(Items listed in a dataset)
____
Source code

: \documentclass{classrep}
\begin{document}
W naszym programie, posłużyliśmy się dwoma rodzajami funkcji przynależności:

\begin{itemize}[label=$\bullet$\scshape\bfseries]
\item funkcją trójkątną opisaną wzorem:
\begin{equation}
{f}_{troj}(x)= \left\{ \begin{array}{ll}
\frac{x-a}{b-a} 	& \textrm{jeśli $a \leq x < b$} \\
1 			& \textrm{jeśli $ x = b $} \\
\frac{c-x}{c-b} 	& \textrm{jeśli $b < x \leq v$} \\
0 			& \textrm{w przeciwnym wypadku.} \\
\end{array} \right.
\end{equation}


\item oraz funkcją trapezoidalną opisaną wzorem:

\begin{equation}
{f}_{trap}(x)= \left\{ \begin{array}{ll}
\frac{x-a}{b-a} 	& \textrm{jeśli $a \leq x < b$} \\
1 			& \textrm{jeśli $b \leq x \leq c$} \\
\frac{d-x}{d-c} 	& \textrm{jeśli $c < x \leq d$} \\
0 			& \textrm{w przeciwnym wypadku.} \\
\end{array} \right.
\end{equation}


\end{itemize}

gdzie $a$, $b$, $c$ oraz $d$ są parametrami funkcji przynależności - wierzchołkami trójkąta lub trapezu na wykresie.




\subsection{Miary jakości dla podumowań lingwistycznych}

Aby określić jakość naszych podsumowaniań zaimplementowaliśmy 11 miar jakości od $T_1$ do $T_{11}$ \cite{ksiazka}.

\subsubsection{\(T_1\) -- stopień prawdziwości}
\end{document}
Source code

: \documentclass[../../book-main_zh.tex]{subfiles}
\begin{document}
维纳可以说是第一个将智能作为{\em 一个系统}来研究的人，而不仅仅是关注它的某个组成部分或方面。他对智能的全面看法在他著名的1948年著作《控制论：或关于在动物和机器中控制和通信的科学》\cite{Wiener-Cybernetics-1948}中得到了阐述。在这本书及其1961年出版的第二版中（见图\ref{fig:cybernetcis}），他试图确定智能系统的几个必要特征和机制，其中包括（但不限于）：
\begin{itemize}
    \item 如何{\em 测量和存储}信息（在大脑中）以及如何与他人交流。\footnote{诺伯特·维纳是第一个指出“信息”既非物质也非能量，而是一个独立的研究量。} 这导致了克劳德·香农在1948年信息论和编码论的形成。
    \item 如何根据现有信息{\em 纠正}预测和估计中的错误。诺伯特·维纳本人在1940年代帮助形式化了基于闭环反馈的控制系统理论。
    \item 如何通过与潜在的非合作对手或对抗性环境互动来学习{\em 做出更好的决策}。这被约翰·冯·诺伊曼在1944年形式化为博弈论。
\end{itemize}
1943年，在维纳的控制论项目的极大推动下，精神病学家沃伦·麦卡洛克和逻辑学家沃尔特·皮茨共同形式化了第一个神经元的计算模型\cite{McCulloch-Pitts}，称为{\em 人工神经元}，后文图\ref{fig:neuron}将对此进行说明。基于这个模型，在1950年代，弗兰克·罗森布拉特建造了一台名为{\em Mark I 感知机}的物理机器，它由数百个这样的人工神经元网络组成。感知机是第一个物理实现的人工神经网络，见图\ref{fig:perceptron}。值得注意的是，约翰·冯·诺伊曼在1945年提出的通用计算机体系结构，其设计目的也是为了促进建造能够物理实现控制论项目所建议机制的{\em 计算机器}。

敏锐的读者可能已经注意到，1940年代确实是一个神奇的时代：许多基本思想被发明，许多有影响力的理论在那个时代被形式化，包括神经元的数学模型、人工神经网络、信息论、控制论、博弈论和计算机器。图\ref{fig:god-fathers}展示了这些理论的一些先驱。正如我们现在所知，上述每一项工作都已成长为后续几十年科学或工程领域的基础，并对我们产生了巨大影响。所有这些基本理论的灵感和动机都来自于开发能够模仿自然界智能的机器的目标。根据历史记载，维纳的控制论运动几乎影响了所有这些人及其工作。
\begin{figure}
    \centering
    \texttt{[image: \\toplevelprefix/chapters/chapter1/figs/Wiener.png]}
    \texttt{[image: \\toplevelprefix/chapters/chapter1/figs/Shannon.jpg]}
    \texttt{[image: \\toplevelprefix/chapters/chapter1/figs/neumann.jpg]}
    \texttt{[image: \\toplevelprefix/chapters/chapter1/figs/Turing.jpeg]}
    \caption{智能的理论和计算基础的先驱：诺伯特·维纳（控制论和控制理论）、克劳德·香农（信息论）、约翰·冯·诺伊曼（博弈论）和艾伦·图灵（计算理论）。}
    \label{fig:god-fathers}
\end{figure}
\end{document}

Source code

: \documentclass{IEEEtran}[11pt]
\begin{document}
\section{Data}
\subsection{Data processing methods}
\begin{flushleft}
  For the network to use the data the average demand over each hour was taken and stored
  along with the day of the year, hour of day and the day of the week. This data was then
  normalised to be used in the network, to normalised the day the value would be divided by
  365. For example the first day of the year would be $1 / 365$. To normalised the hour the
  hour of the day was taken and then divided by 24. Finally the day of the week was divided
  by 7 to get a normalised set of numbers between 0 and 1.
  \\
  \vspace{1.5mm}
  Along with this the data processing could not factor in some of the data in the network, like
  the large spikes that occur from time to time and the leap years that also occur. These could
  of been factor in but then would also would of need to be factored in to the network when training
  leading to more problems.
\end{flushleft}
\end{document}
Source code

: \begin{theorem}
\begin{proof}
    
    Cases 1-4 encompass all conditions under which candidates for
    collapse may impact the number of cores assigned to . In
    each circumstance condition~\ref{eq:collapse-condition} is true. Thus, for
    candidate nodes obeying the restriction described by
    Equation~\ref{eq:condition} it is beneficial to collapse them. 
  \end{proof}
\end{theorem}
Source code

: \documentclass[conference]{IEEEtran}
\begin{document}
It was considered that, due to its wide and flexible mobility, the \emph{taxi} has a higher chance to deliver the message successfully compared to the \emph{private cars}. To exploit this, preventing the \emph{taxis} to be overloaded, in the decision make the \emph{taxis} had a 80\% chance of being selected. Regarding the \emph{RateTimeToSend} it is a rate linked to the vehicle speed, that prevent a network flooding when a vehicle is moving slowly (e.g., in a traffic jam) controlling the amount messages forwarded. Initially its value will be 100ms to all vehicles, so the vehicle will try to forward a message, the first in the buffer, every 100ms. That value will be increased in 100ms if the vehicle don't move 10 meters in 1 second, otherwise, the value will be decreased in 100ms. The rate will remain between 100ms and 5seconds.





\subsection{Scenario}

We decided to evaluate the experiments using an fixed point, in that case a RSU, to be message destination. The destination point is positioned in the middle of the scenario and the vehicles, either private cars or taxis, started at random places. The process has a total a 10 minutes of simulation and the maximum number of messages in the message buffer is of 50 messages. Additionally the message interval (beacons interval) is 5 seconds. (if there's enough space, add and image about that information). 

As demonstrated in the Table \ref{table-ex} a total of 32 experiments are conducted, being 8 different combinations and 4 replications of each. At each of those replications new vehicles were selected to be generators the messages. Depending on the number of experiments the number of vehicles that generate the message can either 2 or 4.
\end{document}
____
- **TASK DESCRIPTION**
Repeat back the data above, exact to the last character.

- **SOLUTION TO THIS EXERCISE**
Source code

: \documentclass{classrep}
\begin{document}
W naszym programie, posłużyliśmy się dwoma rodzajami funkcji przynależności:

\begin{itemize}[label=$\bullet$\scshape\bfseries]
\item funkcją trójkątną opisaną wzorem:
\begin{equation}
{f}_{troj}(x)= \left\{ \begin{array}{ll}
\frac{x-a}{b-a} 	& \textrm{jeśli $a \leq x < b$} \\
1 			& \textrm{jeśli $ x = b $} \\
\frac{c-x}{c-b} 	& \textrm{jeśli $b < x \leq v$} \\
0 			& \textrm{w przeciwnym wypadku.} \\
\end{array} \right.
\end{equation}


\item oraz funkcją trapezoidalną opisaną wzorem:

\begin{equation}
{f}_{trap}(x)= \left\{ \begin{array}{ll}
\frac{x-a}{b-a} 	& \textrm{jeśli $a \leq x < b$} \\
1 			& \textrm{jeśli $b \leq x \leq c$} \\
\frac{d-x}{d-c} 	& \textrm{jeśli $c < x \leq d$} \\
0 			& \textrm{w przeciwnym wypadku.} \\
\end{array} \right.
\end{equation}


\end{itemize}

gdzie $a$, $b$, $c$ oraz $d$ są parametrami funkcji przynależności - wierzchołkami trójkąta lub trapezu na wykresie.




\subsection{Miary jakości dla podumowań lingwistycznych}

Aby określić jakość naszych podsumowaniań zaimplementowaliśmy 11 miar jakości od $T_1$ do $T_{11}$ \cite{ksiazka}.

\subsubsection{\(T_1\) -- stopień prawdziwości}
\end{document}
Source code

: \documentclass[../../book-main_zh.tex]{subfiles}
\begin{document}
维纳可以说是第一个将智能作为{\em 一个系统}来研究的人，而不仅仅是关注它的某个组成部分或方面。他对智能的全面看法在他著名的1948年著作《控制论：或关于在动物和机器中控制和通信的科学》\cite{Wiener-Cybernetics-1948}中得到了阐述。在这本书及其1961年出版的第二版中（见图\ref{fig:cybernetcis}），他试图确定智能系统的几个必要特征和机制，其中包括（但不限于）：
\begin{itemize}
    \item 如何{\em 测量和存储}信息（在大脑中）以及如何与他人交流。\footnote{诺伯特·维纳是第一个指出“信息”既非物质也非能量，而是一个独立的研究量。} 这导致了克劳德·香农在1948年信息论和编码论的形成。
    \item 如何根据现有信息{\em 纠正}预测和估计中的错误。诺伯特·维纳本人在1940年代帮助形式化了基于闭环反馈的控制系统理论。
    \item 如何通过与潜在的非合作对手或对抗性环境互动来学习{\em 做出更好的决策}。这被约翰·冯·诺伊曼在1944年形式化为博弈论。
\end{itemize}
1943年，在维纳的控制论项目的极大推动下，精神病学家沃伦·麦卡洛克和逻辑学家沃尔特·皮茨共同形式化了第一个神经元的计算模型\cite{McCulloch-Pitts}，称为{\em 人工神经元}，后文图\ref{fig:neuron}将对此进行说明。基于这个模型，在1950年代，弗兰克·罗森布拉特建造了一台名为{\em Mark I 感知机}的物理机器，它由数百个这样的人工神经元网络组成。感知机是第一个物理实现的人工神经网络，见图\ref{fig:perceptron}。值得注意的是，约翰·冯·诺伊曼在1945年提出的通用计算机体系结构，其设计目的也是为了促进建造能够物理实现控制论项目所建议机制的{\em 计算机器}。

敏锐的读者可能已经注意到，1940年代确实是一个神奇的时代：许多基本思想被发明，许多有影响力的理论在那个时代被形式化，包括神经元的数学模型、人工神经网络、信息论、控制论、博弈论和计算机器。图\ref{fig:god-fathers}展示了这些理论的一些先驱。正如我们现在所知，上述每一项工作都已成长为后续几十年科学或工程领域的基础，并对我们产生了巨大影响。所有这些基本理论的灵感和动机都来自于开发能够模仿自然界智能的机器的目标。根据历史记载，维纳的控制论运动几乎影响了所有这些人及其工作。
\begin{figure}
    \centering
    \texttt{[image: \\toplevelprefix/chapters/chapter1/figs/Wiener.png]}
    \texttt{[image: \\toplevelprefix/chapters/chapter1/figs/Shannon.jpg]}
    \texttt{[image: \\toplevelprefix/chapters/chapter1/figs/neumann.jpg]}
    \texttt{[image: \\toplevelprefix/chapters/chapter1/figs/Turing.jpeg]}
    \caption{智能的理论和计算基础的先驱：诺伯特·维纳（控制论和控制理论）、克劳德·香农（信息论）、约翰·冯·诺伊曼（博弈论）和艾伦·图灵（计算理论）。}
    \label{fig:god-fathers}
\end{figure}
\end{document}

Source code

: \documentclass{IEEEtran}[11pt]
\begin{document}
\section{Data}
\subsection{Data processing methods}
\begin{flushleft}
  For the network to use the data the average demand over each hour was taken and stored
  along with the day of the year, hour of day and the day of the week. This data was then
  normalised to be used in the network, to normalised the day the value would be divided by
  365. For example the first day of the year would be $1 / 365$. To normalised the hour the
  hour of the day was taken and then divided by 24. Finally the day of the week was divided
  by 7 to get a normalised set of numbers between 0 and 1.
  \\
  \vspace{1.5mm}
  Along with this the data processing could not factor in some of the data in the network, like
  the large spikes that occur from time to time and the leap years that also occur. These could
  of been factor in but then would also would of need to be factored in to the network when training
  leading to more problems.
\end{flushleft}
\end{document}
Source code

: \begin{theorem}
\begin{proof}
    
    Cases 1-4 encompass all conditions under which candidates for
    collapse may impact the number of cores assigned to . In
    each circumstance condition~\ref{eq:collapse-condition} is true. Thus, for
    candidate nodes obeying the restriction described by
    Equation~\ref{eq:condition} it is beneficial to collapse them. 
  \end{proof}
\end{theorem}
Source code

: \documentclass[conference]{IEEEtran}
\begin{document}
It was considered that, due to its wide and flexible mobility, the \emph{taxi} has a higher chance to deliver the message successfully compared to the \emph{private cars}. To exploit this, preventing the \emph{taxis} to be overloaded, in the decision make the \emph{taxis} had a 80\% chance of being selected. Regarding the \emph{RateTimeToSend} it is a rate linked to the vehicle speed, that prevent a network flooding when a vehicle is moving slowly (e.g., in a traffic jam) controlling the amount messages forwarded. Initially its value will be 100ms to all vehicles, so the vehicle will try to forward a message, the first in the buffer, every 100ms. That value will be increased in 100ms if the vehicle don't move 10 meters in 1 second, otherwise, the value will be decreased in 100ms. The rate will remain between 100ms and 5seconds.





\subsection{Scenario}

We decided to evaluate the experiments using an fixed point, in that case a RSU, to be message destination. The destination point is positioned in the middle of the scenario and the vehicles, either private cars or taxis, started at random places. The process has a total a 10 minutes of simulation and the maximum number of messages in the message buffer is of 50 messages. Additionally the message interval (beacons interval) is 5 seconds. (if there's enough space, add and image about that information). 

As demonstrated in the Table \ref{table-ex} a total of 32 experiments are conducted, being 8 different combinations and 4 replications of each. At each of those replications new vehicles were selected to be generators the messages. Depending on the number of experiments the number of vehicles that generate the message can either 2 or 4.
\end{document}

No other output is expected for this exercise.